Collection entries

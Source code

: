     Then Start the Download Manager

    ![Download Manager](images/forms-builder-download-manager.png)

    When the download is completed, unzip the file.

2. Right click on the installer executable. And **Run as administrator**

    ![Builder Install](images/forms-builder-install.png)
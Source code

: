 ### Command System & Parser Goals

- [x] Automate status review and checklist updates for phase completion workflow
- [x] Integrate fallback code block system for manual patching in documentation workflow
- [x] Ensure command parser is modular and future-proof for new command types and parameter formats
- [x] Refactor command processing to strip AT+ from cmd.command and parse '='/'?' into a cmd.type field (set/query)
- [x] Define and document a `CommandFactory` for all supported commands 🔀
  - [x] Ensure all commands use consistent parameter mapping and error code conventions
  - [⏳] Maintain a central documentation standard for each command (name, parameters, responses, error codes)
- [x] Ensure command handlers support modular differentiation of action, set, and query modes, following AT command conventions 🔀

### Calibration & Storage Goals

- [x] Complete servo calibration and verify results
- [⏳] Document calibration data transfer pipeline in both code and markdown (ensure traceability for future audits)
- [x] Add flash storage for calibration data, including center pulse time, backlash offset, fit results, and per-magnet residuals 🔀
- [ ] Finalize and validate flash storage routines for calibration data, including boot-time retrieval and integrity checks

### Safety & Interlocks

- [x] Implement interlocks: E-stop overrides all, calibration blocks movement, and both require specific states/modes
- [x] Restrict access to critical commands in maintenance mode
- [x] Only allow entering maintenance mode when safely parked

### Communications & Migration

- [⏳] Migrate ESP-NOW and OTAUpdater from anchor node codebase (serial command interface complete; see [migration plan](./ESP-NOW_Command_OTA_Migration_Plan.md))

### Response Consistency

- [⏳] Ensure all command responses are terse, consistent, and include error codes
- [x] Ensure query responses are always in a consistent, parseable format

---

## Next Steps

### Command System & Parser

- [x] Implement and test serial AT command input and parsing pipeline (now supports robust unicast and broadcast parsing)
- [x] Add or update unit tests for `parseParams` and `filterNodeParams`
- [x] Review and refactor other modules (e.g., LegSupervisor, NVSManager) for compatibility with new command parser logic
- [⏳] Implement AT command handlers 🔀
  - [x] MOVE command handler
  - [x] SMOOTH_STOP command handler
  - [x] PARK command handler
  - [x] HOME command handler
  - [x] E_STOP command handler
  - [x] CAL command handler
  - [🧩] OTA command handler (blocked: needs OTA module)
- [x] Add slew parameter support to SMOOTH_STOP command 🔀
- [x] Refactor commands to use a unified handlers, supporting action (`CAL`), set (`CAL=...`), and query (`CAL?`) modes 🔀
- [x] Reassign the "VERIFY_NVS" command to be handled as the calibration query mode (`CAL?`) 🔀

#### [ACTION ITEM]
Copy the records above exactly, beginning at the line that contains "- [x] Ensure command handlers" and stopping after the line that contains "- [🧩] OTA command".

#### [TASK RESULT]
- [x] Ensure command handlers support modular differentiation of action, set, and query modes, following AT command conventions 🔀

### Calibration & Storage Goals

- [x] Complete servo calibration and verify results
- [⏳] Document calibration data transfer pipeline in both code and markdown (ensure traceability for future audits)
- [x] Add flash storage for calibration data, including center pulse time, backlash offset, fit results, and per-magnet residuals 🔀
- [ ] Finalize and validate flash storage routines for calibration data, including boot-time retrieval and integrity checks

### Safety & Interlocks

- [x] Implement interlocks: E-stop overrides all, calibration blocks movement, and both require specific states/modes
- [x] Restrict access to critical commands in maintenance mode
- [x] Only allow entering maintenance mode when safely parked

### Communications & Migration

- [⏳] Migrate ESP-NOW and OTAUpdater from anchor node codebase (serial command interface complete; see [migration plan](./ESP-NOW_Command_OTA_Migration_Plan.md))

### Response Consistency

- [⏳] Ensure all command responses are terse, consistent, and include error codes
- [x] Ensure query responses are always in a consistent, parseable format

---

## Next Steps

### Command System & Parser

- [x] Implement and test serial AT command input and parsing pipeline (now supports robust unicast and broadcast parsing)
- [x] Add or update unit tests for `parseParams` and `filterNodeParams`
- [x] Review and refactor other modules (e.g., LegSupervisor, NVSManager) for compatibility with new command parser logic
- [⏳] Implement AT command handlers 🔀
  - [x] MOVE command handler
  - [x] SMOOTH_STOP command handler
  - [x] PARK command handler
  - [x] HOME command handler
  - [x] E_STOP command handler
  - [x] CAL command handler
  - [🧩] OTA command handler (blocked: needs OTA module)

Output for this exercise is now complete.